Boost :

Date view	Thread view	Subject view	Author view

From: Jonathan Turkanis (technews_at_[hidden])
Date: 2004-09-08 11:47:03

Next message: Chau Johnthan: "[boost] Re: [ANN] xpressive 0.9"
Previous message: Jeff Garland: "Re: [boost] Re: [admin] Overlapping reviews -- should this be allowed?"
In reply to: Daryle Walker: "Re: [boost] IOStreams formal review start"
Next in thread: Carlo Wood: "Re: [boost] IOStreams formal review start"

"Daryle Walker" <darylew_at_[hidden]> wrote:
> On 9/5/04 8:58 PM, "Jonathan Turkanis" <technews_at_[hidden]> wrote:
> > On 8/30/04 12:01 PM, "Jonathan Turkanis" <technews_at_[hidden]> wrote:
> >>> "Daryle Walker" <darylew_at_[hidden]> wrote:

> >>>> 1. Aren't memory-mapped files and file descriptors highly platform
> >>>> specific?

> >> But for the thread and file-system libraries, we can define default
> >> behavior.
> >
> > We can do this for memory mapped files as well. Either including the
> > appropriate header could cause a static assertion, or construction of mapped
> > file resources could fail at runtime. Right now I've followed the example of
> > Boost.Filesystem and assumed that every system is either Windows or Posix
> > This can easily be changed to produce more informative errors. Good point
>
> An object that can never be configured to work (for those deficient
> platforms) isn't very useful.

On those platforms, yes. On supported platforms, it is can be very useful.
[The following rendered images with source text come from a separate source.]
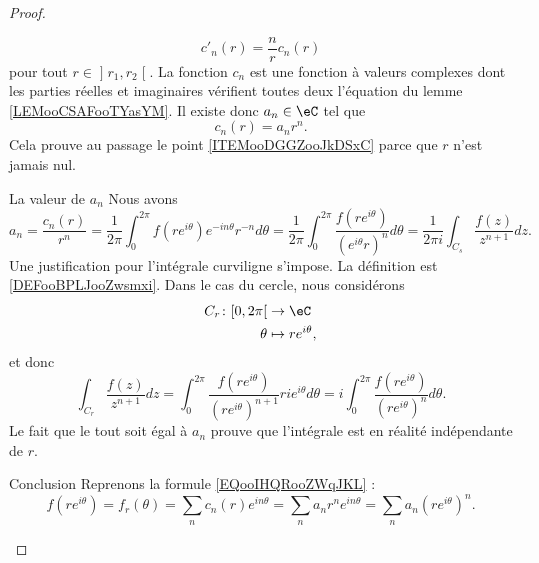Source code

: \begin{proof}
\begin{subproof}
\begin{equation}
            c'_n(r)=\frac{ n }{ r }c_n(r)
        \end{equation}
    pour tout \( r\in \mathopen] r_1 , r_2 \mathclose[\). La fonction \( c_n\) est une fonction à valeurs complexes dont les parties réelles et imaginaires vérifient toutes deux l'équation du lemme \ref{LEMooCSAFooTYasYM}. Il existe donc \( a_n\in \eC\) tel que
        \begin{equation}
            c_n(r)=a_nr^n.
        \end{equation}
        Cela prouve au passage le point \ref{ITEMooDGGZooJkDSxC} parce que \( r\) n'est jamais nul.
    \item[La valeur de \( a_n\)]
        Nous avons
        \begin{equation}        \label{EQooFNUHooZbbNAT}
                a_n=\frac{ c_n(r) }{ r^n }=\frac{1}{ 2\pi }\int_0^{2\pi}f(r e^{i\theta}) e^{-in\theta}r^{-n}d\theta
                =\frac{1}{ 2\pi }\int_0^{2\pi}\frac{ f(r e^{i\theta}) }{ ( e^{i\theta}r)^n }d\theta
                =\frac{1}{ 2\pi i }\int_{C_s}\frac{ f(z) }{ z^{n+1} }dz.
        \end{equation}
        Une justification pour l'intégrale curviligne s'impose. La définition est \ref{DEFooBPLJooZwsmxi}. Dans le cas du cercle, nous considérons
        \begin{equation}
            \begin{aligned}
                C_r\colon \mathopen[ 0 , 2\pi \mathclose[&\to \eC \\
                    \theta&\mapsto r e^{i\theta}, 
            \end{aligned}
        \end{equation}
        et donc
        \begin{equation}
            \int_{C_r}\frac{ f(z) }{ z^{n+1} }dz=\int_0^{2\pi}\frac{ f(r e^{i\theta}) }{ (r e^{i\theta})^{n+1} }ri e^{i\theta}d\theta=i\int_0^{2\pi}\frac{ f(r e^{i\theta}) }{ (r e^{i\theta})^n }d\theta.
        \end{equation}
        Le fait que le tout soit égal à \( a_n\) prouve que l'intégrale est en réalité indépendante de \( r\).
    \item[Conclusion]
        Reprenons la formule \eqref{EQooIHQRooZWqJKL} :
        \begin{equation}
            f(r e^{i\theta})=f_r(\theta)=\sum_nc_n(r) e^{in\theta}=\sum_na_nr^n e^{in\theta}=\sum_na_n(r e^{i\theta})^n.
        \end{equation}

\end{subproof}
\end{proof}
> I know that thread (and rarely file-system)
> classes have the same potential drawback, but I feel that threads and file
> systems are more general "computer science concepts" than memory mapped
> files, and so allowances could be made for the latter class ideas.

Threads and filesystem support are good additions to boost (and would be to the
standard) because they are useful, not because they are general "computer
science concepts".

> >> Thread-less environments act as if no spare threads can be
> >> allocated.
> >
> > That's not the approach of Boost.Thread, IIRC. If thread support is
> > unavailable, you get a preprocessor error (at least on windows.)
>
> Maybe that should be considered a bug.

It's useful in contexts where thread support can be turned on or off with a
command-line switch. It's probably a bad approach on systems which don't support
threads at all.

> >> Binary I/O only concerns itself with bytes, which is too low-level for text
> >> I/O. There can and should be bridging code, but the concepts of text
> >> sources/sinks should be distinct from binary sources/sinks.
> >
> > This just doubles the number of concepts, for little gain.
>
> Not separating concepts that have notable distinctions is not a service.
> (That's why a separated regular pointer-based streams from the ones for
> pointers-to-const in my library. The "savings" in making only one set of
> class code wasn't worth mixing the semantics of the two stream types.)

What's wrong with this analogy:

Saying that a sequence of characters represents 'text' is like saying that a
sequence of characters represents a 'picture' (i.e., that it conforms to some
image file format specification, such as jpeg, png, etc.)

In order to interpret the data properly, the user must know something about its
internal structure, and must in general apply an additional layer of software
for the content to be usable.

In the case of a sequence of characters representing Chinese text, the user must
apply code conversion to produce a wide character representation. In the case of
a sequence of characters representing a jpeg image, the user must apply a jpeg
interpretter to produce an object representing the image size, pixel data. etc.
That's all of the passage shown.